EXERCISE - Your copy should start at the line with "Ezáltal a szegmentációs" and end at the line with "of known size." in the data below. Transcribe only those lines, exactly, pictures excluded.

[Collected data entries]
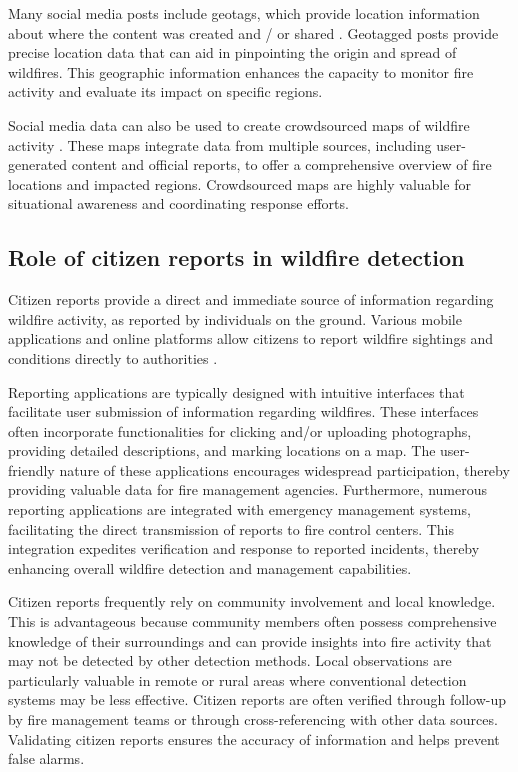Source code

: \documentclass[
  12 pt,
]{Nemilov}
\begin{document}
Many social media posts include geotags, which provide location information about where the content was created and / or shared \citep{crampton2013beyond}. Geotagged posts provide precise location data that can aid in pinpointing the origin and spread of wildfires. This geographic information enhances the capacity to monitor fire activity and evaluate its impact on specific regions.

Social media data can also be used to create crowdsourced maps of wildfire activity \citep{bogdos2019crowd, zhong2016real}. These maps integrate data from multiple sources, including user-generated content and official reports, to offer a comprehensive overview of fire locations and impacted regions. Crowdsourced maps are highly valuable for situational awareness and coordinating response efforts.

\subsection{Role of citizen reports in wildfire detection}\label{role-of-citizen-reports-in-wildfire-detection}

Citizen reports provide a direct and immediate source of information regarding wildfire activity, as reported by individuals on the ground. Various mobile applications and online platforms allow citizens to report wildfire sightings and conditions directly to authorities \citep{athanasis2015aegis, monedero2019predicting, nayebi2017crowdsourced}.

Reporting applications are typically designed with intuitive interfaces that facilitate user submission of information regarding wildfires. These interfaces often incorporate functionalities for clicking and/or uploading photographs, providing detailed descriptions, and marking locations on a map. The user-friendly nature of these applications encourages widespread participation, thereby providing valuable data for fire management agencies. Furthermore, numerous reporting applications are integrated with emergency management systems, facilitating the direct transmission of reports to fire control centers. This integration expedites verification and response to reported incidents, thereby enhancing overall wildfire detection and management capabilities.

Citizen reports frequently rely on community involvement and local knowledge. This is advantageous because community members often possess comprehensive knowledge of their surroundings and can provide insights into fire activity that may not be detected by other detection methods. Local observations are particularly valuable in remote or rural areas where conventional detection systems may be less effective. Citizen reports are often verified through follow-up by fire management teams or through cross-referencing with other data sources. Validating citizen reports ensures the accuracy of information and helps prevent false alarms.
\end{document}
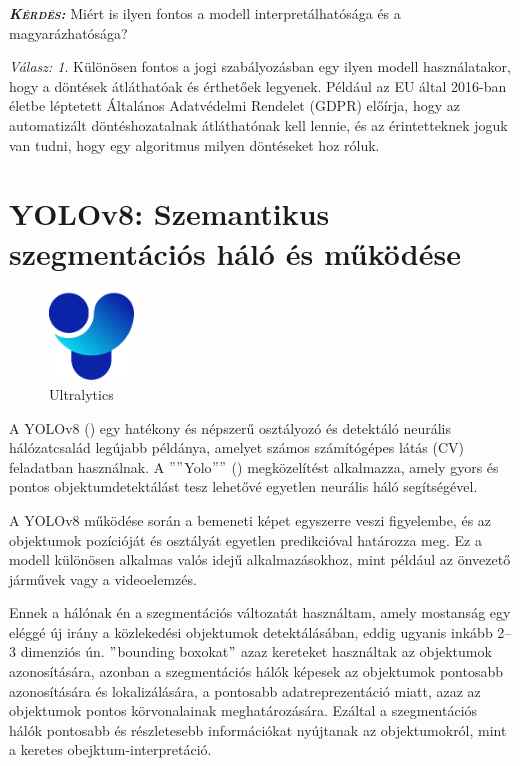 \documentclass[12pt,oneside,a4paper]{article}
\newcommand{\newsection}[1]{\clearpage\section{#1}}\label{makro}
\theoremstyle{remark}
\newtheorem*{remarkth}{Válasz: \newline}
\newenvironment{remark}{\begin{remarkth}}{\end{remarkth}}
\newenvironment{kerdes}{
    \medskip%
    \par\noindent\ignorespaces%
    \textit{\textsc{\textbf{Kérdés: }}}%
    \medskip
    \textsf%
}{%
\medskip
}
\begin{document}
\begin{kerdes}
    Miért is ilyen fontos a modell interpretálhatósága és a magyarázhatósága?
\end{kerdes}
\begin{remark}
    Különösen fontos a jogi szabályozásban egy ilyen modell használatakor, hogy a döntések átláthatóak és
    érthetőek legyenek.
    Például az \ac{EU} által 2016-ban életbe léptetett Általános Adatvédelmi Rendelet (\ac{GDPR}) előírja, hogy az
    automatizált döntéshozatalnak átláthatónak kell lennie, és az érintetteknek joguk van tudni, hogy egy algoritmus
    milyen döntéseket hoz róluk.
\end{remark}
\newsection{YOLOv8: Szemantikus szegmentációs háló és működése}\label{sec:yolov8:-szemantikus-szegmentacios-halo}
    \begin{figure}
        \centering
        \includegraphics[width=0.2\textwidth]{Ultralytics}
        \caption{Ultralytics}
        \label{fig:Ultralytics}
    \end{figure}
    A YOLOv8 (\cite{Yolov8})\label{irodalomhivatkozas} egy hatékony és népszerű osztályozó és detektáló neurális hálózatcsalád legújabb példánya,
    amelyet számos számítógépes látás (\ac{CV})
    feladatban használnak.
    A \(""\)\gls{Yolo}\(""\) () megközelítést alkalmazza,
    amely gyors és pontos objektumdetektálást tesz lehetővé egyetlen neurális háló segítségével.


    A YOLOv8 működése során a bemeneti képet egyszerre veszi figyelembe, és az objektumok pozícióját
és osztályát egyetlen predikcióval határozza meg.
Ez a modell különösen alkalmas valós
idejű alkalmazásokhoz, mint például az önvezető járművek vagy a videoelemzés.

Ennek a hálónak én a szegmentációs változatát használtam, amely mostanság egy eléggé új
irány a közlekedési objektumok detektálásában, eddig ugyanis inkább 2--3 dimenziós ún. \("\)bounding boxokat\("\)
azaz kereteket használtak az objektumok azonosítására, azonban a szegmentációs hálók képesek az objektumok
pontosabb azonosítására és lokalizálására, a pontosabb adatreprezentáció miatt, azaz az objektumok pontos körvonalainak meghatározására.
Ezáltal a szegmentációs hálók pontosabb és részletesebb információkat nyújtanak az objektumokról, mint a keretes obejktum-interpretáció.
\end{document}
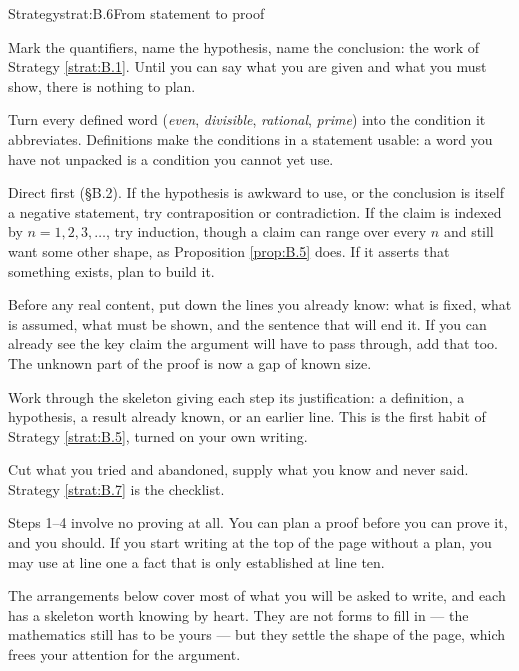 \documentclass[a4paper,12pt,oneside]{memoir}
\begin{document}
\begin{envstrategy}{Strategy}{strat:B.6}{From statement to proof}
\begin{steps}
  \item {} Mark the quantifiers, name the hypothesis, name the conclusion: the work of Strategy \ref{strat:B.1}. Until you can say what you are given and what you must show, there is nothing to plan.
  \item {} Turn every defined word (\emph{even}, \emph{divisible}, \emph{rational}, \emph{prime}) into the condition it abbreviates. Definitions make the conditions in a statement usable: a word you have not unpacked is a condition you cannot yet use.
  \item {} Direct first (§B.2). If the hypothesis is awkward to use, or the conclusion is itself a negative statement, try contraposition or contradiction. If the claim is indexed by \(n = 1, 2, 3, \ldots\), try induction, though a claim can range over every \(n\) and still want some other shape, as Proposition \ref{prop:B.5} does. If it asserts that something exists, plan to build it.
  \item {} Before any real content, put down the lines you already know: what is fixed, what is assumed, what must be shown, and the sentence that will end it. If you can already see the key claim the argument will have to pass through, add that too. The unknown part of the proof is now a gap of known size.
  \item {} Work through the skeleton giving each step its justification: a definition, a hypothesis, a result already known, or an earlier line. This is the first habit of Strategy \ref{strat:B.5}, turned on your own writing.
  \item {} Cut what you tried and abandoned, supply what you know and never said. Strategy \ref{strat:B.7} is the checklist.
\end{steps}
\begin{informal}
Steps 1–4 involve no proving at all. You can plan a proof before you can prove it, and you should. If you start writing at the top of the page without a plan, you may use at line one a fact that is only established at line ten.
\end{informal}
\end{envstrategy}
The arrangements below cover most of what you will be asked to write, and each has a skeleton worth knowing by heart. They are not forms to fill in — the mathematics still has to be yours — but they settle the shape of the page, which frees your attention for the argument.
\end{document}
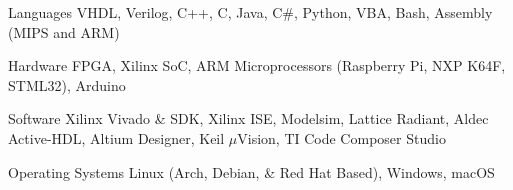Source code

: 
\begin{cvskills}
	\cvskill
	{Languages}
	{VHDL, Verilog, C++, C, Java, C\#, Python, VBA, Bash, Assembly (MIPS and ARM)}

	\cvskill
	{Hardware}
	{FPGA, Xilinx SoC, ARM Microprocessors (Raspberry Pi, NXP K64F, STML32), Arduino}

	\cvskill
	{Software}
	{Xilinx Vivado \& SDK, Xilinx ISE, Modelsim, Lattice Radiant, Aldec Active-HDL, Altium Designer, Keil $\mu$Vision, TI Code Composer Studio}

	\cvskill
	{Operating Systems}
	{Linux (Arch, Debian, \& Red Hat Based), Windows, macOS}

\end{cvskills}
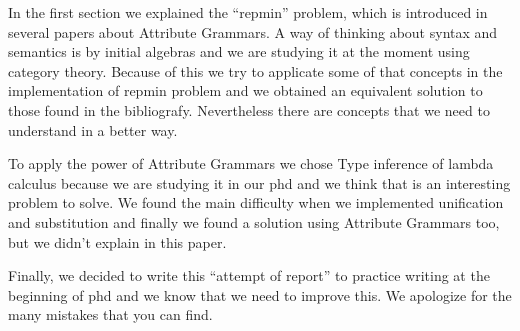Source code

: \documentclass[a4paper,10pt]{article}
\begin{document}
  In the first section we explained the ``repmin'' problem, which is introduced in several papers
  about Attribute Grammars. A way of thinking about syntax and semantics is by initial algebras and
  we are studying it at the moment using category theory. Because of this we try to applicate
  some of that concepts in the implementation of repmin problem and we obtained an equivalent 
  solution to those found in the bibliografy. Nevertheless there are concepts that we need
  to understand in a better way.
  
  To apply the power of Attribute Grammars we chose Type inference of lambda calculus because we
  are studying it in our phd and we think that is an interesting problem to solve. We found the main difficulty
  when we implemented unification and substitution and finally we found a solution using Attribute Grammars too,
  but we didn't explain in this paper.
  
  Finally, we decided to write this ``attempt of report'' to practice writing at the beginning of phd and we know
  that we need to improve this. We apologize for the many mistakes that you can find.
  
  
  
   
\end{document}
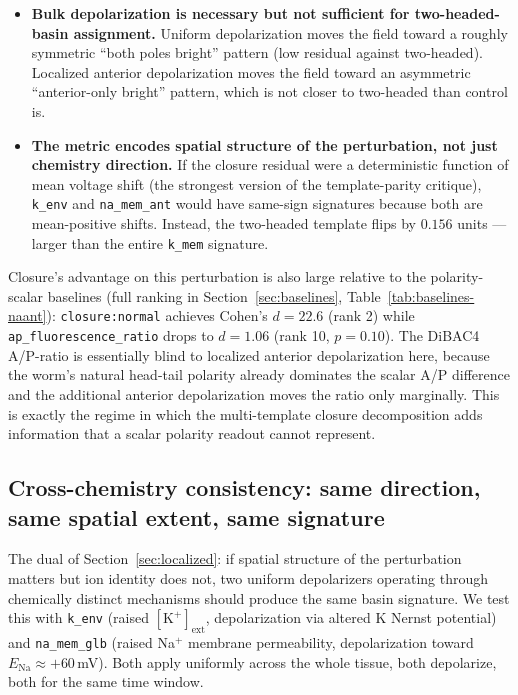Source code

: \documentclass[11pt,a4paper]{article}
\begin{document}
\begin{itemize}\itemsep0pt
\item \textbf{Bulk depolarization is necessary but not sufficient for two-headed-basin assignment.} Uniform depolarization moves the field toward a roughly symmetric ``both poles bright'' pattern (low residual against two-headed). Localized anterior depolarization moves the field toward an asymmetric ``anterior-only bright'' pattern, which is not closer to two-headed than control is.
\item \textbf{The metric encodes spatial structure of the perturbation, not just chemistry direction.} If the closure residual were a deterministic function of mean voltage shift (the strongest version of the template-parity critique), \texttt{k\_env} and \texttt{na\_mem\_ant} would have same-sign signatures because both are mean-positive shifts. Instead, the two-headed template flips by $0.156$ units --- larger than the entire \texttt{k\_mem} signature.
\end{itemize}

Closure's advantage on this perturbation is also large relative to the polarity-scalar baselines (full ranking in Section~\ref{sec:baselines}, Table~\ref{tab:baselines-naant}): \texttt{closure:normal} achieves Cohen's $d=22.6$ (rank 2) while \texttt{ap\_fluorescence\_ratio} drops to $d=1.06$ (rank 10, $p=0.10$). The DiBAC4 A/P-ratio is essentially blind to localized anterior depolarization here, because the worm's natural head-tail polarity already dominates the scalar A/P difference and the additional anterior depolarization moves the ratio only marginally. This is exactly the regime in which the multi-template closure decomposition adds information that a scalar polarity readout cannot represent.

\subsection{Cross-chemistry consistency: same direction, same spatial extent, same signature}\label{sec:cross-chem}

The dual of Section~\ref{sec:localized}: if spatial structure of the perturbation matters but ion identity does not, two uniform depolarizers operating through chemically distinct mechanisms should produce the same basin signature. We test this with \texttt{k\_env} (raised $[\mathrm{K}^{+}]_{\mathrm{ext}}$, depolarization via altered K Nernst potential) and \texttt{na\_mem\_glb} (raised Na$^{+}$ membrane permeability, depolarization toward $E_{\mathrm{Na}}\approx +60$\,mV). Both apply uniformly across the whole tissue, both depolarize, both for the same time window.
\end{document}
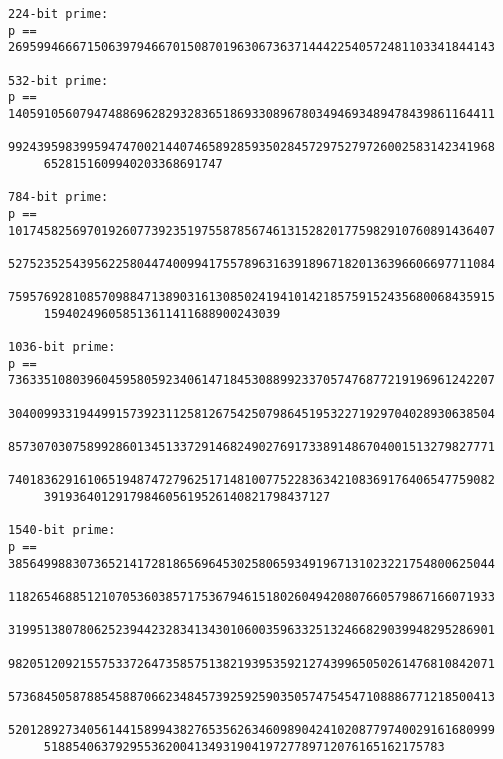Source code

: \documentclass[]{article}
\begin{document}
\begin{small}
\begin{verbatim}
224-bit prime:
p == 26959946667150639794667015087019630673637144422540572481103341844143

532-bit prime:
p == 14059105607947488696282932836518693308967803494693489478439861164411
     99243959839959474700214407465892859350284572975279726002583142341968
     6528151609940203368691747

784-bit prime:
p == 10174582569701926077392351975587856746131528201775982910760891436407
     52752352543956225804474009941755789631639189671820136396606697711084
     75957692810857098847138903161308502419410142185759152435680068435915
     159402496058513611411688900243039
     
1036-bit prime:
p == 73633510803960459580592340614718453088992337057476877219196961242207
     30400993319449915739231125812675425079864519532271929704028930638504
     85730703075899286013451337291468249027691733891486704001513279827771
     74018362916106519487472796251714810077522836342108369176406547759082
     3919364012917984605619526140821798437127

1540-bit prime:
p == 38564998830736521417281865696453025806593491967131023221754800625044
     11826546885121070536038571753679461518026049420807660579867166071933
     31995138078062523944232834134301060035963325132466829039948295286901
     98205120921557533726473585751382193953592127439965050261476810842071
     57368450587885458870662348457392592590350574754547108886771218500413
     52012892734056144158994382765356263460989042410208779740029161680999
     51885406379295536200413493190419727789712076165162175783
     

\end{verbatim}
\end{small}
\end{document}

SOLUTION FOR THIS PROBLEM -
Ezáltal a szegmentációs hálók pontosabb és részletesebb információkat nyújtanak az objektumokról, mint a keretes obejktum-interpretáció.
\end{document}
 \documentclass[a4paper,12pt,oneside]{memoir}
\begin{document}
\begin{envstrategy}{Strategy}{strat:B.6}{From statement to proof}
\begin{steps}
  \item {} Mark the quantifiers, name the hypothesis, name the conclusion: the work of Strategy \ref{strat:B.1}. Until you can say what you are given and what you must show, there is nothing to plan.
  \item {} Turn every defined word (\emph{even}, \emph{divisible}, \emph{rational}, \emph{prime}) into the condition it abbreviates. Definitions make the conditions in a statement usable: a word you have not unpacked is a condition you cannot yet use.
  \item {} Direct first (§B.2). If the hypothesis is awkward to use, or the conclusion is itself a negative statement, try contraposition or contradiction. If the claim is indexed by \(n = 1, 2, 3, \ldots\), try induction, though a claim can range over every \(n\) and still want some other shape, as Proposition \ref{prop:B.5} does. If it asserts that something exists, plan to build it.
  \item {} Before any real content, put down the lines you already know: what is fixed, what is assumed, what must be shown, and the sentence that will end it. If you can already see the key claim the argument will have to pass through, add that too. The unknown part of the proof is now a gap of known size.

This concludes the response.